Helpful Hettie
Arts and Entertainment - Arts and Entertainment
Written by Hettie   
Saturday, 02 January 2016 16:54

Anxious? Unclean? Hungry? Hettie is here to help! Send your queries to “Helpful Hettie” c/o The Millbank Daily-Weekly. If you are hungry, send a self-addressed, stamped envelope, and perhaps she’ll send you a little snack!

Dear Hettie,

I wasn’t able to attend Christmas dinner at my in-laws this year, because I came down with a nasty stomach bug. That was bad enough, but then my mother-in-law refuses to believe I was really sick. She thinks that I was just being standoffish and wanted an excuse not to join the family celebration. What do I do to convince her that I’m telling the truth? Bring her a barf bag? I want to start the new year off on good terms with my husband’s family.

Signed, Happy Hurling-days

Dear Hurling,

Bringing a barf bag does seem a little extreme, but a doctor’s note or prescription would not be out of place. Also, this is where your husband can help – he can tell your in-laws just how haggard and green you look, how whiny you are, how many times you had bodily matter coming out both ends. He can describe it in cinematic detail perhaps even after they beg him to stop.

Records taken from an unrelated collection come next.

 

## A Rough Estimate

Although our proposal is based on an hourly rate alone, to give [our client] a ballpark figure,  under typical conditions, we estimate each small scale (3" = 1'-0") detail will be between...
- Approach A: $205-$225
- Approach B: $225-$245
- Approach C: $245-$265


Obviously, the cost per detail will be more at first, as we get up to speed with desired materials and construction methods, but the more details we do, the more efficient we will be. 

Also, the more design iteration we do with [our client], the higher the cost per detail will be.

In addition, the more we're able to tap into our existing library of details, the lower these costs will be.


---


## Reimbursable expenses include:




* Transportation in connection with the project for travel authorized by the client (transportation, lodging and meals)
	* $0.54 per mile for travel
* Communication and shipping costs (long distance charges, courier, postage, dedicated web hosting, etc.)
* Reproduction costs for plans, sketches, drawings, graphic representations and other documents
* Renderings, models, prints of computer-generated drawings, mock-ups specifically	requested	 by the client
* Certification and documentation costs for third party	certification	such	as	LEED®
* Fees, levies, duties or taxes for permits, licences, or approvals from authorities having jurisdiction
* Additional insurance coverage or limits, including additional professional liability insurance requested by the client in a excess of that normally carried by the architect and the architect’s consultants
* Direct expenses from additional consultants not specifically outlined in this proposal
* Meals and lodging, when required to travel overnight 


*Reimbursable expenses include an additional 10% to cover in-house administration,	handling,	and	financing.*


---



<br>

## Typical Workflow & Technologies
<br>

May I note that your mother-in-law may seem especially suspicious because she wishes that she had such an excuse to escape the family gathering?

Dear Hettie,

As we all know, this is flu season, and it seems like everyone is sniffling and coughing. There is nothing worse than not being able to spend time with family and friends because you are sick in bed. So, I would like to share some of my tips for keeping healthy.

(letter redacted)

Signed, Spreading the Word, Not the Germs

Dear Germ,

I’m the one who gives the advice around here, Miss Know-it-all. If you want to give tips, start your own darn column.

Besides, being sick can get you out of all sorts of boring things (please see above).


Dear Hettie,

I don’t believe in New Year’s Resolutions. I think that people should improve themselves every day of the year, not just set impossible goals that disappear after three days. It drives me crazy when people brag about how they are going to lose weight or spend less time on social media, and then make me feel bad when I say I don’t have any resolutions for 2016.

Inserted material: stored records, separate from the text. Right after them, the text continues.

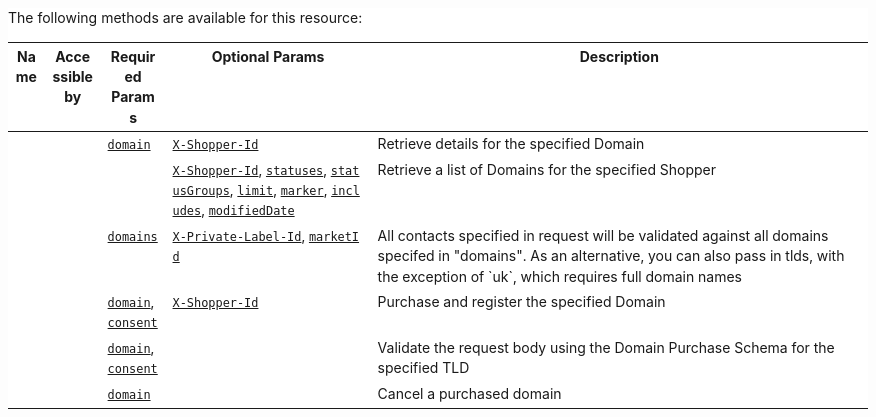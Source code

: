 The following methods are available for this resource:

<table>
<thead>
    <tr>
    <th>Name</th>
    <th>Accessible by</th>
    <th>Required Params</th>
    <th>Optional Params</th>
    <th>Description</th>
    </tr>
</thead>
<tbody>
<tr>
    <td><a href="#get"><CopyableCode code="get" /></a></td>
    <td><CopyableCode code="select" /></td>
    <td><a href="#parameter-domain"><code>domain</code></a></td>
    <td><a href="#parameter-X-Shopper-Id"><code>X-Shopper-Id</code></a></td>
    <td>Retrieve details for the specified Domain</td>
</tr>
<tr>
    <td><a href="#list"><CopyableCode code="list" /></a></td>
    <td><CopyableCode code="select" /></td>
    <td></td>
    <td><a href="#parameter-X-Shopper-Id"><code>X-Shopper-Id</code></a>, <a href="#parameter-statuses"><code>statuses</code></a>, <a href="#parameter-statusGroups"><code>statusGroups</code></a>, <a href="#parameter-limit"><code>limit</code></a>, <a href="#parameter-marker"><code>marker</code></a>, <a href="#parameter-includes"><code>includes</code></a>, <a href="#parameter-modifiedDate"><code>modifiedDate</code></a></td>
    <td>Retrieve a list of Domains for the specified Shopper</td>
</tr>
<tr>
    <td><a href="#contacts_validate"><CopyableCode code="contacts_validate" /></a></td>
    <td><CopyableCode code="exec" /></td>
    <td><a href="#parameter-domains"><code>domains</code></a></td>
    <td><a href="#parameter-X-Private-Label-Id"><code>X-Private-Label-Id</code></a>, <a href="#parameter-marketId"><code>marketId</code></a></td>
    <td>All contacts specified in request will be validated against all domains specifed in "domains". As an alternative, you can also pass in tlds, with the exception of `uk`, which requires full domain names</td>
</tr>
<tr>
    <td><a href="#purchase"><CopyableCode code="purchase" /></a></td>
    <td><CopyableCode code="exec" /></td>
    <td><a href="#parameter-domain"><code>domain</code></a>, <a href="#parameter-consent"><code>consent</code></a></td>
    <td><a href="#parameter-X-Shopper-Id"><code>X-Shopper-Id</code></a></td>
    <td>Purchase and register the specified Domain</td>
</tr>
<tr>
    <td><a href="#validate"><CopyableCode code="validate" /></a></td>
    <td><CopyableCode code="exec" /></td>
    <td><a href="#parameter-domain"><code>domain</code></a>, <a href="#parameter-consent"><code>consent</code></a></td>
    <td></td>
    <td>Validate the request body using the Domain Purchase Schema for the specified TLD</td>
</tr>
<tr>
    <td><a href="#cancel"><CopyableCode code="cancel" /></a></td>
    <td><CopyableCode code="exec" /></td>
    <td><a href="#parameter-domain"><code>domain</code></a></td>
    <td></td>
    <td>Cancel a purchased domain</td>
</tr>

Signed, Resolute Enough Already

Dear Lute,

Obviously, your friends think you need more improvement than your current program allows. They are right. You’re wrong. Here are some sample resolutions for you to follow right away.

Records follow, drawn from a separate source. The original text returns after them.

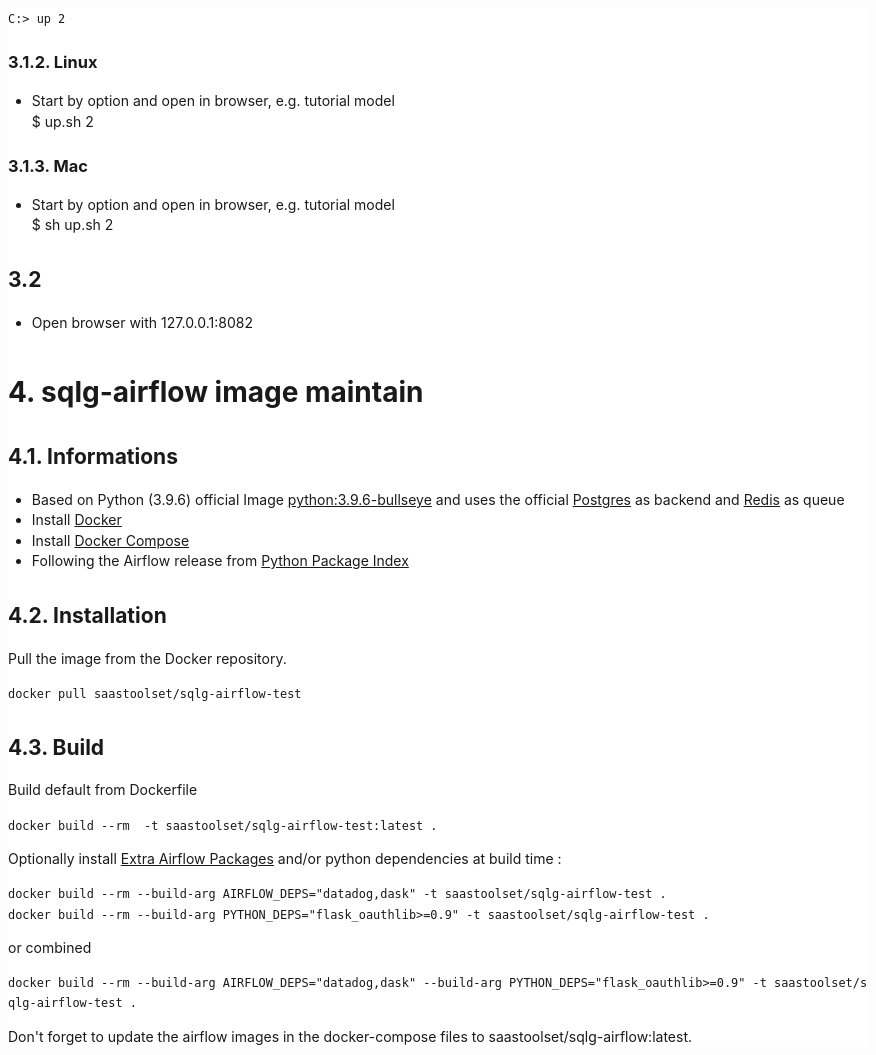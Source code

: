     C:> up 2

### 3.1.2. Linux
- Start by option and open in browser, e.g. tutorial model    
    $ up.sh 2

### 3.1.3. Mac
- Start by option and open in browser, e.g. tutorial model    
    $ sh up.sh 2

## 3.2 
- Open browser with 
  127.0.0.1:8082

# 4. sqlg-airflow image maintain

## 4.1. Informations

* Based on Python (3.9.6) official Image [python:3.9.6-bullseye](https://hub.docker.com/_/python/) and uses the official [Postgres](https://hub.docker.com/_/postgres/) as backend and [Redis](https://hub.docker.com/_/redis/) as queue
* Install [Docker](https://www.docker.com/)
* Install [Docker Compose](https://docs.docker.com/compose/install/)
* Following the Airflow release from [Python Package Index](https://pypi.python.org/pypi/apache-airflow)

## 4.2. Installation

Pull the image from the Docker repository.

    docker pull saastoolset/sqlg-airflow-test

## 4.3. Build

Build default from Dockerfile

    docker build --rm  -t saastoolset/sqlg-airflow-test:latest .

Optionally install [Extra Airflow Packages](https://airflow.incubator.apache.org/installation.html#extra-package) and/or python dependencies at build time :

    docker build --rm --build-arg AIRFLOW_DEPS="datadog,dask" -t saastoolset/sqlg-airflow-test .
    docker build --rm --build-arg PYTHON_DEPS="flask_oauthlib>=0.9" -t saastoolset/sqlg-airflow-test .

or combined

    docker build --rm --build-arg AIRFLOW_DEPS="datadog,dask" --build-arg PYTHON_DEPS="flask_oauthlib>=0.9" -t saastoolset/sqlg-airflow-test .

Don't forget to update the airflow images in the docker-compose files to saastoolset/sqlg-airflow:latest.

  1. Begin a body sculpting and training program to trip 100 lbs off your current weight. (If you are only 100 lbs, this will allow you to be pure spirit.)
  2. Cook 3 healthy meals, each with seven courses and local farm-fresh ingredients every day. Each of these meals should feature delicious tripe.
  3. Show love to everyone you meet. Love = $500 dollars.
  4. Learn a new language, preferably one that no one else in the world speaks.
  5. Start five new resolutions each day. Repeat.


Dear Hettie,

What are your New Year’s resolutions?

Signed, Curious

Dear Ur,

To get the flu so that I don’t have to go to my brother-in-law’s birthday party next Saturday.